The International Thermonuclear Experimental Reactor, or ITER, is being built in Cadarache in southern France by partners that include the U.S., Japan and Europe. The project aims to replicate a nuclear fusion process similar to that of the sun to create a new clean energy source.
Costs snowballed as assembling the reactor with parts contributed by project members proved more challenging than initially thought. As a result, the ITER decided to delay heating of the first plasma until 2025 and achieving full-power fusion until 2035.
Director-General Bernard Bigot said the organization consulted experts in deciding on the postponements and the new estimate, adding that he was confident about meeting the new deadlines. This marks the first time that construction costs have been drastically revised since 2010, when they grew by 9 billion euros to 15 billion euros.
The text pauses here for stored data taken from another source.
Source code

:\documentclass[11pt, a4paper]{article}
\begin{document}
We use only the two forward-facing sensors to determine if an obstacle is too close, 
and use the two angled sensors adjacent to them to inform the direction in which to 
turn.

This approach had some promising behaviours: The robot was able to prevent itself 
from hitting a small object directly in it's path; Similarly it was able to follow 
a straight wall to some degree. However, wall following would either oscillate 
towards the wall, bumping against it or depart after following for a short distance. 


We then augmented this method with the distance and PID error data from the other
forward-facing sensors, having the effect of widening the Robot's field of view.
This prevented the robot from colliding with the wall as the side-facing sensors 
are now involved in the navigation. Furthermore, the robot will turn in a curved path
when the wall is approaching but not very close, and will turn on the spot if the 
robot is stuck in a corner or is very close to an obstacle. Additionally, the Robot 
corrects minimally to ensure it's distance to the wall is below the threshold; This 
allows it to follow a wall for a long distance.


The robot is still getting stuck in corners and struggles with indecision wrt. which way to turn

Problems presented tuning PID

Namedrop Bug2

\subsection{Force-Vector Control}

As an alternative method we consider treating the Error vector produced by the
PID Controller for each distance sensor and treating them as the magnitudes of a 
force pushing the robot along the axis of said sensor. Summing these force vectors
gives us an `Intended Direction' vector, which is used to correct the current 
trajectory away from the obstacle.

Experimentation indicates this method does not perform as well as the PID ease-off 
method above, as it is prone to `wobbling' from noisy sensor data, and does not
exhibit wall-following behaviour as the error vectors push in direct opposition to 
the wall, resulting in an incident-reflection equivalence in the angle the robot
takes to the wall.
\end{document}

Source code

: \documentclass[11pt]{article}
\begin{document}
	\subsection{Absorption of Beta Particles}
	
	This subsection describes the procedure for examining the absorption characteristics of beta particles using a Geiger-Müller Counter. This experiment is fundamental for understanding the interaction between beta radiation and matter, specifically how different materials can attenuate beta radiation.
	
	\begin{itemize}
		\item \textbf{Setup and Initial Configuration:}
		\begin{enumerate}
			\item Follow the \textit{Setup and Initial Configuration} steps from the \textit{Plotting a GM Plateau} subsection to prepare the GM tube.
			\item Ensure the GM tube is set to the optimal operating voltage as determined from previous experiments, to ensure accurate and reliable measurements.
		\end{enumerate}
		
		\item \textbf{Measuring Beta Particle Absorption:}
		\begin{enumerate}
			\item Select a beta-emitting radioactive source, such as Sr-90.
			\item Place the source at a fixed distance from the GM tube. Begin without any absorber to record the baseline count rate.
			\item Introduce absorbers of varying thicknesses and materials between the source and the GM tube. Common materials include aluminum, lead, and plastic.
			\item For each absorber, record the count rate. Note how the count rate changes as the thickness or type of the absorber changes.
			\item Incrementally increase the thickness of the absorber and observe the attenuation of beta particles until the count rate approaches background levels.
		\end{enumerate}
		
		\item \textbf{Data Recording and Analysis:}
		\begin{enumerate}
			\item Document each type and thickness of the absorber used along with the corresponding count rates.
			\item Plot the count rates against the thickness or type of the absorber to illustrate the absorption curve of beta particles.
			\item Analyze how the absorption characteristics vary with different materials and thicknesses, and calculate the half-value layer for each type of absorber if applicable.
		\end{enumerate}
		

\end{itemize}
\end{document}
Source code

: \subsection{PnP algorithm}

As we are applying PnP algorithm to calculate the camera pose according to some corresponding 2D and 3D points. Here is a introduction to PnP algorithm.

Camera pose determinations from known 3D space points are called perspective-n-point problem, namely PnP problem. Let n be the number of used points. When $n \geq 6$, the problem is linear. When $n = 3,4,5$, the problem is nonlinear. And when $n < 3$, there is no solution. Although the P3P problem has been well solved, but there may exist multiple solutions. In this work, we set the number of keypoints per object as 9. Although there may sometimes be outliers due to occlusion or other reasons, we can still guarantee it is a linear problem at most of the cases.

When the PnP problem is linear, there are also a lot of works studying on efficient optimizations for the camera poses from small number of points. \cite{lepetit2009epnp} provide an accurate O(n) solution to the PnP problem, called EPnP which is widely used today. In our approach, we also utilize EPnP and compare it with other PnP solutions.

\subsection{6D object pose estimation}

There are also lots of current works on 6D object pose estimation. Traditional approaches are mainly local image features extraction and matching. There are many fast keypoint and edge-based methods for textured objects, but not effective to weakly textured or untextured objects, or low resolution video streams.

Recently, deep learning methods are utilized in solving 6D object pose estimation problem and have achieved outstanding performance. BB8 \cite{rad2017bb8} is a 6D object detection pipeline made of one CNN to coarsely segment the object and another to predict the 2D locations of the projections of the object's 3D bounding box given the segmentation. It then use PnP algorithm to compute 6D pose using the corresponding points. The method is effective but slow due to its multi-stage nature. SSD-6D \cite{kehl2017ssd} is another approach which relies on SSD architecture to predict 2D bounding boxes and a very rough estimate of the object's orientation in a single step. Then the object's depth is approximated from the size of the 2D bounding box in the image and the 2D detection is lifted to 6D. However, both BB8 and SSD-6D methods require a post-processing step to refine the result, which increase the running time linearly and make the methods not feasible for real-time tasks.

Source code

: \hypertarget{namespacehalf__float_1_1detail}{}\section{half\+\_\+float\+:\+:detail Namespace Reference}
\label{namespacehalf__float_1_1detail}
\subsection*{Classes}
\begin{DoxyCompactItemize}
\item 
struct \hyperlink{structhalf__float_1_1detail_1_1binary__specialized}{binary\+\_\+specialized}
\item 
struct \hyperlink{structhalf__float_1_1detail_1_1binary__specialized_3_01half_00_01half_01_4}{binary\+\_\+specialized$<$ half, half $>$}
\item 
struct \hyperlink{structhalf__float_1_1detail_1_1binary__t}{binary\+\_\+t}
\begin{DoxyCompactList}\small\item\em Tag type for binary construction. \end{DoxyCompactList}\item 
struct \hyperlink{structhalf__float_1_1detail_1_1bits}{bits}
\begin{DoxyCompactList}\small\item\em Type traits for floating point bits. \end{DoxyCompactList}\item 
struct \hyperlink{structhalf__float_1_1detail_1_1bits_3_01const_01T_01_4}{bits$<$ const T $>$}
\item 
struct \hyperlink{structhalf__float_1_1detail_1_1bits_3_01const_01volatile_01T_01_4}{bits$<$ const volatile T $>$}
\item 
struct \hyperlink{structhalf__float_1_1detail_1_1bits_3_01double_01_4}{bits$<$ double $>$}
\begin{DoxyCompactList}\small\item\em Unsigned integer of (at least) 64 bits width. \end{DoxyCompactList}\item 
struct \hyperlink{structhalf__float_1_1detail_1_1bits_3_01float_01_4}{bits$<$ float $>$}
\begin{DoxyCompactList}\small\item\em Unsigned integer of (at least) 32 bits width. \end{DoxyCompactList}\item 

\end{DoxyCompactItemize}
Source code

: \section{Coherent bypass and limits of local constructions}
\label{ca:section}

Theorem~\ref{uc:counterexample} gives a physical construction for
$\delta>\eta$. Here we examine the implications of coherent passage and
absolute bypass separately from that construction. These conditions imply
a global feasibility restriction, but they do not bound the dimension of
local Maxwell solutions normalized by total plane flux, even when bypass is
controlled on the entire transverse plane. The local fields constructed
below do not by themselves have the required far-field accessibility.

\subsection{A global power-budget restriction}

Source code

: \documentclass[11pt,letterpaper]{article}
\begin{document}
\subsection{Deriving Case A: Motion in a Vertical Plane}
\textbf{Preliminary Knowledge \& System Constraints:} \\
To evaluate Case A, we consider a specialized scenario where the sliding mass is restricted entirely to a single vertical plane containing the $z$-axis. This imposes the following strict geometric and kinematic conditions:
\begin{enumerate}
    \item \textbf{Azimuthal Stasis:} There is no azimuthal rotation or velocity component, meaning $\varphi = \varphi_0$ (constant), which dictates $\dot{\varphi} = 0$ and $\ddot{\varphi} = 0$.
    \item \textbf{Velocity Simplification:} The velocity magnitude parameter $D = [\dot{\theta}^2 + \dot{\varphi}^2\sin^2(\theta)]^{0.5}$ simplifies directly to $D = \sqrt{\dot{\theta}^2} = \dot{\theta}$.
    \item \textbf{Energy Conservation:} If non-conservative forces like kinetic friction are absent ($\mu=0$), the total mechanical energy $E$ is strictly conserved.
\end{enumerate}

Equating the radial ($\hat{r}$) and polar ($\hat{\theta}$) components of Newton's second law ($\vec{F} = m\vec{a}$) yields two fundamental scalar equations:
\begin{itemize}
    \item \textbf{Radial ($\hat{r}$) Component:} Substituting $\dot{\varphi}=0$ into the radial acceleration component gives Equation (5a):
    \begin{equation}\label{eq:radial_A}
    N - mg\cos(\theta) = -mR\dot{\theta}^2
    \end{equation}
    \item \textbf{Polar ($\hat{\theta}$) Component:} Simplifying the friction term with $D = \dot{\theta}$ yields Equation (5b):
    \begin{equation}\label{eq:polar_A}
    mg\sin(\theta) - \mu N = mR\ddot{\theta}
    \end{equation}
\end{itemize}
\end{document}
The question going forward is whether member nations, such as the U.S. and Japan, can accept higher costs. Japan will likely see its contribution grow by 60 billion yen ($578 million). That will need to be worked out by Japan's education and finance ministries, among others.
The idea of the ITER was first hatched in a 1985 summit between U.S. President Ronald Reagan and Soviet Union General Secretary Mikhail Gorbachev as a collaborative project to tap fusion energy for peaceful purposes.